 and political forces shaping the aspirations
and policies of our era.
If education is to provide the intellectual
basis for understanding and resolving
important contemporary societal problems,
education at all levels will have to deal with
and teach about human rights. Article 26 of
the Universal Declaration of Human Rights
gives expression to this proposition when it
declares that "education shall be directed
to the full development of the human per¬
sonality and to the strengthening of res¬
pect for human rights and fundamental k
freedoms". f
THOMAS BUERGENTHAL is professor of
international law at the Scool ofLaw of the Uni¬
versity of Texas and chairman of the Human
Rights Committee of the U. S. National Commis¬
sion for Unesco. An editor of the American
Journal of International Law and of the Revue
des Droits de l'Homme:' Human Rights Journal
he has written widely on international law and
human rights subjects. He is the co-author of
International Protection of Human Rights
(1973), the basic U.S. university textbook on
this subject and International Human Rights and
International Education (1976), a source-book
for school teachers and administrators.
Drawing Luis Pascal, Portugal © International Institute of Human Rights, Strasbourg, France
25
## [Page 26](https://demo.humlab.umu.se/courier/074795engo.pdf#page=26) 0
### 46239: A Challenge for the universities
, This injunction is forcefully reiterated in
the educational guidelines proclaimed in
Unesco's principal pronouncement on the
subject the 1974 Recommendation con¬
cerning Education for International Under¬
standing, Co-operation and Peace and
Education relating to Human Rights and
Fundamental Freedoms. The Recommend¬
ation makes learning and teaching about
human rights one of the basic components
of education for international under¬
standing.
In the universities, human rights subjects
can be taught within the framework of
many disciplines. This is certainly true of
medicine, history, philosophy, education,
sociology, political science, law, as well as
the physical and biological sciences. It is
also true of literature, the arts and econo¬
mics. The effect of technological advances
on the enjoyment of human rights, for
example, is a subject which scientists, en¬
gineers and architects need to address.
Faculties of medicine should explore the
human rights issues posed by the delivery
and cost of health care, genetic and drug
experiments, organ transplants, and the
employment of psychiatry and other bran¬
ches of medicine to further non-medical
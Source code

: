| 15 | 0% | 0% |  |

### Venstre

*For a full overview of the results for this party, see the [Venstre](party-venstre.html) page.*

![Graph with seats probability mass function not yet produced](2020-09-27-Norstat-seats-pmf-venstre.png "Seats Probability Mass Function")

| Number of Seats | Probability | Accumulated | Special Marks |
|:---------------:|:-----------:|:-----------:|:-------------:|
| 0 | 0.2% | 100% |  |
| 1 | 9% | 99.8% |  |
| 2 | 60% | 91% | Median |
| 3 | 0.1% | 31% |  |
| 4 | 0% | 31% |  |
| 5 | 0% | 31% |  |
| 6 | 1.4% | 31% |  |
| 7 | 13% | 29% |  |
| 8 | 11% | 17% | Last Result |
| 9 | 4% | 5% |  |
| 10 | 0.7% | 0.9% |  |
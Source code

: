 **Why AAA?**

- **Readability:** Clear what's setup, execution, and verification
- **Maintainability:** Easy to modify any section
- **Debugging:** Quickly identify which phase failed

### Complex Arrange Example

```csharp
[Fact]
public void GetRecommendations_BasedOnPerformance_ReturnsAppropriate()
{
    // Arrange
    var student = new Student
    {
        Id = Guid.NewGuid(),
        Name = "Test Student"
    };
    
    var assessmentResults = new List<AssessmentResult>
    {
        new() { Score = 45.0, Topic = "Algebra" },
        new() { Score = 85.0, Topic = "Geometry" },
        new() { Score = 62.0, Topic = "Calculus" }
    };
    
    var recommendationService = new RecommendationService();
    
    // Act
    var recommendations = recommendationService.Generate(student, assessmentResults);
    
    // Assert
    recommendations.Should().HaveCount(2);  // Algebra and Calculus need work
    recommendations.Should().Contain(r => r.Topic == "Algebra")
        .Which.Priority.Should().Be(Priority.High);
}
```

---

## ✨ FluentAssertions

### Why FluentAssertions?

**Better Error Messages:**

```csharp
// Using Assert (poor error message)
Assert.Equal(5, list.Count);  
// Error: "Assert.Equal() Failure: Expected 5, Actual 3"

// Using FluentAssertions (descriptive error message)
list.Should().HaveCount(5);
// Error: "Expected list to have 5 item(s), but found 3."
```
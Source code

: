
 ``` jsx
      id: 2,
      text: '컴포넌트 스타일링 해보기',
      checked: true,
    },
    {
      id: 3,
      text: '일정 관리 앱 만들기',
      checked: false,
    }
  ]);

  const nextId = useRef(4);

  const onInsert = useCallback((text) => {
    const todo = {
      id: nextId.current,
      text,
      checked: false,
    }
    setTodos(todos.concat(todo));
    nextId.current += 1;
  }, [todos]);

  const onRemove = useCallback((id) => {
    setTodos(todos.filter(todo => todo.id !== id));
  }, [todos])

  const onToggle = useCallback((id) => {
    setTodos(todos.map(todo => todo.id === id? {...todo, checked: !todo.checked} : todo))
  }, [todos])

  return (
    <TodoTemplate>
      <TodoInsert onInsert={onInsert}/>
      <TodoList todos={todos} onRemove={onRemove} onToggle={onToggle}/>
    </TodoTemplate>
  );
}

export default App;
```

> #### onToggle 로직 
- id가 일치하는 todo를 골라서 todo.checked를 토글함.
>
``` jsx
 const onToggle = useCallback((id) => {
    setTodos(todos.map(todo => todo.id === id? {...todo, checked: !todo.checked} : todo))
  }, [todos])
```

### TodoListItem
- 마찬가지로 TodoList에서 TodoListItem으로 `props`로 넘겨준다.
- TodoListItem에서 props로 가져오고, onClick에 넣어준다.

┄┄┄┄┄┄┄┄┄┄

> _Exercise details_
Output the lines above between the one holding "and policies of our era." and the one holding "the Universal Declaration of Human Rights", inclusive, with nothing before or after them.

> _Answer for this exercise_
and policies of our era.
If education is to provide the intellectual
basis for understanding and resolving
important contemporary societal problems,
education at all levels will have to deal with
and teach about human rights. Article 26 of
the Universal Declaration of Human Rights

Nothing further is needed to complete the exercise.